Maratones para el pueblo
Hay una forma de atasco madrileño que es la monda y del que directamente se puede deducir que al personal le toman el pelo. Es el que se organiza gracias a esas competiciones populares consistentes en que 3.000 oficinistas transporten su carne dubitativa por el centro de una ciudad decorada con tubos de escape. Durante la mañana del pasado domingo, el deporte municipal consiguió atascar hasta la M-30, convirtiendo la parte oeste de la capital en una especie de chatarrería al ralentí. La gente escapaba de la circunvalación por donde podía. Los que lo hicieron por Santa María de la Cabeza en dirección a Embajadores se encontraron con que, al llegar a la glorieta, la policía municipal había montado un desvío sin aviso de ninguna clase, devolviendo a los automovilistas hacia otra zona más atascada todavía. Y esto después de invertir una hora en recorrer aproximadamente un kilómetro. Como todo el mundo sabe, es costumbre de la autoridad cerrar accesos y organizar desvíos sin advertirlo en las calzadas con antelación. Una tradición del casticismo madrileño.Es cierto que los periódicos y las cadenas radiofónicas habían insertado los anuncios de esa hecatombe, pero no es obligación de los automovilistas haber leído el periódico o escuchado la radio antes de las doce de la mañana. En cambio, es obligación del Ayuntamiento informar del cierre de las vías de tráfico y proponer alternativas en los trayectos afectados. No en los periódicos, la televisión, las hojas parroquiales o en los cupones de la ONCE, sino en la calzada. Hay que concluir que el Ayuntamiento define al automovilista no como el responsable de un vehículo con motor, sino como un sujeto que lee el periódico y escucha la radio a tempranas horas de la mañana. A partir de ahora las infracciones de tráfico deberían ser castigadas con la cancelación de suscripciones a diarios y con la confiscación de antenas. Es lo justo. Y por lo que se refiere a la obtención del carné de conducir, el examen consistirá no tanto en demostrar la pericia con el coche y el conocimiento de la norma como en hacer gala de una especial retentiva para las informaciones de prensa.

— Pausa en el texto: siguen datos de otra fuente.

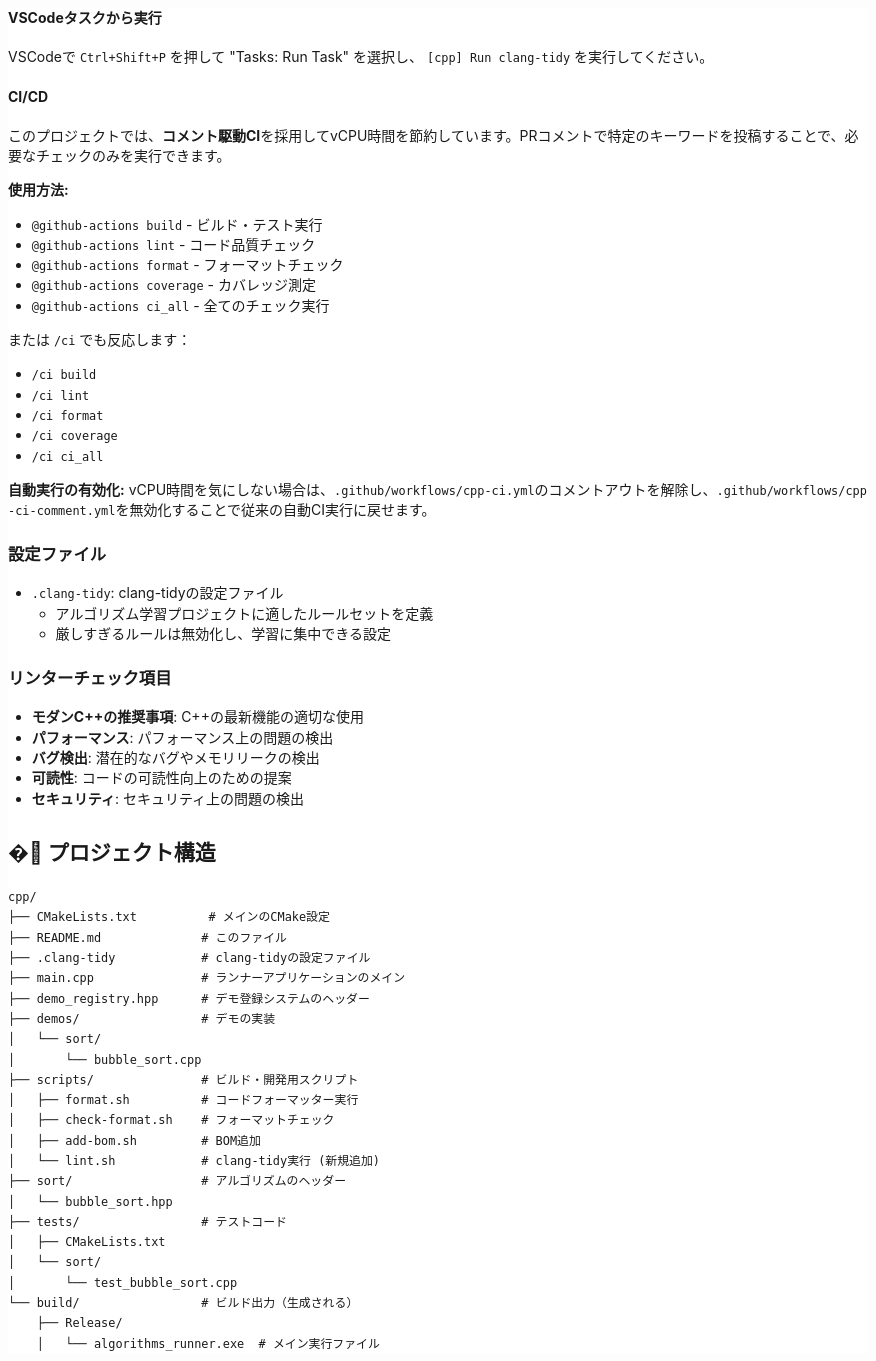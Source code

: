#### VSCodeタスクから実行

VSCodeで `Ctrl+Shift+P` を押して "Tasks: Run Task" を選択し、 `[cpp] Run clang-tidy` を実行してください。

#### CI/CD

このプロジェクトでは、**コメント駆動CI**を採用してvCPU時間を節約しています。PRコメントで特定のキーワードを投稿することで、必要なチェックのみを実行できます。

**使用方法:**
- `@github-actions build` - ビルド・テスト実行
- `@github-actions lint` - コード品質チェック
- `@github-actions format` - フォーマットチェック  
- `@github-actions coverage` - カバレッジ測定
- `@github-actions ci_all` - 全てのチェック実行

または `/ci` でも反応します：
- `/ci build`
- `/ci lint`
- `/ci format`
- `/ci coverage` 
- `/ci ci_all`

**自動実行の有効化:**
vCPU時間を気にしない場合は、`.github/workflows/cpp-ci.yml`のコメントアウトを解除し、`.github/workflows/cpp-ci-comment.yml`を無効化することで従来の自動CI実行に戻せます。

### 設定ファイル

- `.clang-tidy`: clang-tidyの設定ファイル
  - アルゴリズム学習プロジェクトに適したルールセットを定義
  - 厳しすぎるルールは無効化し、学習に集中できる設定

### リンターチェック項目

- **モダンC++の推奨事項**: C++の最新機能の適切な使用
- **パフォーマンス**: パフォーマンス上の問題の検出
- **バグ検出**: 潜在的なバグやメモリリークの検出
- **可読性**: コードの可読性向上のための提案
- **セキュリティ**: セキュリティ上の問題の検出

## �📂 プロジェクト構造

```
cpp/
├── CMakeLists.txt          # メインのCMake設定
├── README.md              # このファイル
├── .clang-tidy            # clang-tidyの設定ファイル
├── main.cpp               # ランナーアプリケーションのメイン
├── demo_registry.hpp      # デモ登録システムのヘッダー
├── demos/                 # デモの実装
│   └── sort/
│       └── bubble_sort.cpp
├── scripts/               # ビルド・開発用スクリプト
│   ├── format.sh          # コードフォーマッター実行
│   ├── check-format.sh    # フォーマットチェック
│   ├── add-bom.sh         # BOM追加
│   └── lint.sh            # clang-tidy実行 (新規追加)
├── sort/                  # アルゴリズムのヘッダー
│   └── bubble_sort.hpp
├── tests/                 # テストコード
│   ├── CMakeLists.txt
│   └── sort/
│       └── test_bubble_sort.cpp
└── build/                 # ビルド出力（生成される）
    ├── Release/
    │   └── algorithms_runner.exe  # メイン実行ファイル
```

Por lo demás, todavía queda en el aire la utilidad de esas manifestaciones atléticas. En el deporte, desde luego, no redunda. La mayoría de los participantes hace mucho que construyeron su futuro al margen de sus cualidades orgánicas y, en general, lo tienen ya asociado a la beneficiosa relación de sus nalgas con una silla de oficina. Con esto nadie niega que la exhibición les haga felices. En primer lugar, se disfrazan. En segundo, miles de personas están obligadas a contemplarles desde las ventanillas de sus coches. Durante unas horas, empleadas preferentemente en evitar que los jadeos les hagan desembuchar el intestino, son admirados como protagonistas de un hecho glorioso. La grisura de la vida cotidiana estalla por unos momentos en chispazos de justa fama. Mientras reluce su conjunto Adidas recién adquirido en la tienda de moda de la urbanización. La muñequera azul, el pantaloncito azul, la camiseta azul, sesgado todo por una bonita raya blanca. Supongo que esos seres instantáneamente felices quedarán agradecidos de por vida al municipio que tanto les ha dado. Así pues, ¿serán las maratones municipales un sistema de reclutamiento político como el pan y circo de los romanos?
Por otra parte, me resisto a creer que hagan afición entre los más jóvenes. Dado que el público consiste mayoritariamente en automovilistas damnificados, los futuros maratonianos son en ese momento niños sudorosos, congestionados, que se hacen pis en el asiento y que, gracias al atletismo popular, acceden a los primeros síntomas de la histeria, de la claustrofobia y del desamparo colectivo. Cuando no regresan a la etapa uterina y con el pulgar en la boca deciden volverse autistas. Y esto sin hablar de lo edificante que resulta para ellos escuchar las blasfemias del padre y los puñetazos en el salpicadero mientras la permanente de la madre deshace sus rizos suavemente en un baño de angustia. Lo más probable es que le cojan una fobia definitiva a cualquier cosa que se mueva en pantalones cortos.
Si por lo menos les lloviera. Pero aquí sólo llueve cuando no hay a mano otra desgracia.